In a very recent ruling that was consistent with prior Virginia state court decisions that favor residential landlords in cases involving personal injury suits by tenants against landlords, a federal district court sitting in Virginia dismissed wrongful death and intentional infliction of emotional distress ("IIED") actions by the plaintiff, a mobile home owner, against a mobile home park lot owner that arose when a decaying tree fell on the plaintiff's mobile home and crushed her son to death. Darlington v. Harbour E. Vill. LLC, No. 3:20cv157-HEH, 2020 WL 3979664 (E.D. Va. July 14, 2020) (slip copy) (only the Westlaw citation is currently available), appeal filed (4th Cir. Aug. 11, 2020). Even though there was evidence that prior residents in the mobile home park had warned the lot owner at least three times about the decaying tree and the dangers that it posed, the Darlington court ruled that, in the absence of a statutory or common-law duty on the part of the mobile home park lot owner/lessor to the mobile homeowner/lot lessee to maintain a safe condition of the lot, the plaintiff could not bring a wrongful death claim against the lot lessor:
Without more, the parties' landlord-tenant relationship alone will not suffice to establish a common law duty. Not only was this relationship premised upon a contract, the Agreement, but the relationship itself also cedes many responsibilities to the tenant. See Paytan v. Rowland, 155 S.E.2d 36, 37 (Va. 1967) ("[A landlord has] no duty to maintain in a safe condition any part of the leased premises that [is] under [a tenant's] exclusive control."). The terms of the Agreement suggest that the landscape, which included the trees, was a part of the leased premises under Darlington's exclusive control. (See Agreement at 3 ("Tenant shall maintain and cut the lawn and maintain the landscape, plants and trees, except that such plants or trees shall not be removed or disturbed without the prior written consent of [Defendant].").)
Id. at *5.
In dismissing the plaintiff's wrongful death claim, the Darlington court also relied on a 2007 Virginia Supreme Court decision in which it was held that in enacting the Virginia Residential Landlord and Tenant Act,
the General Assembly did not plainly manifest an intention, either through express language or by necessary implication, to abrogate the common law and make a landlord liable in tort for a tenant's personal injuries sustained on leased premises within the tenant's control and possession as a result of the landlord's breach of duties imposed by the Act.
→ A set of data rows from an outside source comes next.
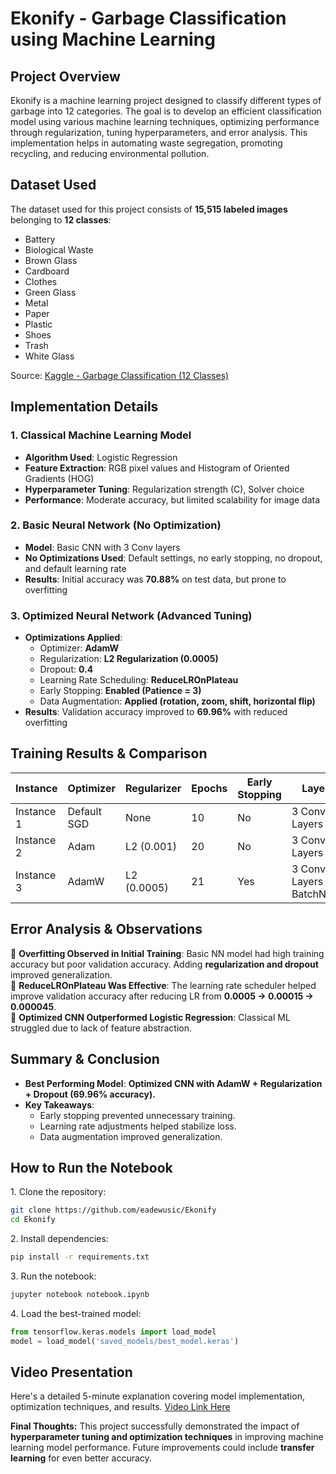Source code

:# Ekonify - Garbage Classification using Machine Learning

## Project Overview
Ekonify is a machine learning project designed to classify different types of garbage into 12 categories. The goal is to develop an efficient classification model using various machine learning techniques, optimizing performance through regularization, tuning hyperparameters, and error analysis. This implementation helps in automating waste segregation, promoting recycling, and reducing environmental pollution.

## Dataset Used
The dataset used for this project consists of **15,515 labeled images** belonging to **12 classes**:
- Battery
- Biological Waste
- Brown Glass
- Cardboard
- Clothes
- Green Glass
- Metal
- Paper
- Plastic
- Shoes
- Trash
- White Glass  

Source: [Kaggle - Garbage Classification (12 Classes)](https://www.kaggle.com/datasets/mostafaabla/garbage-classification)

## Implementation Details
### 1. Classical Machine Learning Model
- **Algorithm Used**: Logistic Regression
- **Feature Extraction**: RGB pixel values and Histogram of Oriented Gradients (HOG)
- **Hyperparameter Tuning**: Regularization strength (C), Solver choice
- **Performance**: Moderate accuracy, but limited scalability for image data

### 2. Basic Neural Network (No Optimization)
- **Model**: Basic CNN with 3 Conv layers
- **No Optimizations Used**: Default settings, no early stopping, no dropout, and default learning rate
- **Results**: Initial accuracy was **70.88%** on test data, but prone to overfitting

### 3. Optimized Neural Network (Advanced Tuning)
- **Optimizations Applied**:
  - Optimizer: **AdamW**
  - Regularization: **L2 Regularization (0.0005)**
  - Dropout: **0.4**
  - Learning Rate Scheduling: **ReduceLROnPlateau**
  - Early Stopping: **Enabled (Patience = 3)**
  - Data Augmentation: **Applied (rotation, zoom, shift, horizontal flip)**
- **Results**: Validation accuracy improved to **69.96%** with reduced overfitting

## Training Results & Comparison
| **Instance** | **Optimizer** | **Regularizer** | **Epochs** | **Early Stopping** | **Layers** | **Learning Rate** | **Accuracy** | **Loss** | **F1-Score** | **Precision** | **Recall** |
|-------------|--------------|----------------|----------|----------------|---------|----------------|------------|----------|------------|------------|--------|
| Instance 1 | Default SGD | None | 10 | No | 3 Conv Layers | 0.001 | 70.88% | 0.84 | 0.61 | 0.65 | 0.60 |
| Instance 2 | Adam | L2 (0.001) | 20 | No | 3 Conv Layers | 0.0005 | 65.86% | 1.28 | 0.65 | 0.67 | 0.63 |
| Instance 3 | AdamW | L2 (0.0005) | 21 | Yes | 3 Conv Layers + BatchNorm | **0.000045** | **69.96%** | **1.35** | **0.70** | **0.72** | **0.68** |

## Error Analysis & Observations
🔹 **Overfitting Observed in Initial Training**: Basic NN model had high training accuracy but poor validation accuracy. Adding **regularization and dropout** improved generalization.  
🔹 **ReduceLROnPlateau Was Effective**: The learning rate scheduler helped improve validation accuracy after reducing LR from **0.0005 → 0.00015 → 0.000045**.  
🔹 **Optimized CNN Outperformed Logistic Regression**: Classical ML struggled due to lack of feature abstraction.  

## Summary & Conclusion
- **Best Performing Model**: **Optimized CNN with AdamW + Regularization + Dropout (69.96% accuracy).**
- **Key Takeaways**:
  - Early stopping prevented unnecessary training.
  - Learning rate adjustments helped stabilize loss.
  - Data augmentation improved generalization.

## How to Run the Notebook
1️. Clone the repository:
   ```bash
   git clone https://github.com/eadewusic/Ekonify
   cd Ekonify
   ```
2️. Install dependencies:
   ```bash
   pip install -r requirements.txt
   ```
3️. Run the notebook:
   ```bash
   jupyter notebook notebook.ipynb
   ```
4️. Load the best-trained model:
   ```python
   from tensorflow.keras.models import load_model
   model = load_model('saved_models/best_model.keras')
   ```

## Video Presentation
Here's a detailed 5-minute explanation covering model implementation, optimization techniques, and results. [Video Link Here](https://www.youtube.com/@climiradiroberts)


**Final Thoughts:** This project successfully demonstrated the impact of **hyperparameter tuning and optimization techniques** in improving machine learning model performance. Future improvements could include **transfer learning** for even better accuracy.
Instead, the Act provides a comprehensive scheme of landlords' and tenants' contractual rights and remedies.
Id. at *6 (quoting Isbell v. Comm'l Inv. Assocs., Inc., 273 Va. 605, 618, 644 S.E.2d 72, 78 (2007)).
As to the plaintiff's IIED claim against the mobile home park lot owner, the Darlington court ruled that, where the parties' relationship is contractual only, "[l]iability [for IIED] has been found only where the conduct has been so outrageous in character, and so extreme in degree, as to go beyond all possible bounds of decency, and to be regarded as atrocious, and utterly intolerable in a civilized community." Id. at *7 (quoting Russo v. White, 241 Va. 23, 27, 400 S.E.2d 160, 162 (1991), which discusses the tort of "outrage").
Since the plaintiff in Darlington filed an appeal of the district court's adverse ruling, it will be interesting to see whether the U.S. Court of Appeals for the Fourth Circuit continues to follow the Virginia state court decisions that are landlord-favorable in cases involving personal injury or wrongful death claims by tenants against their landlords.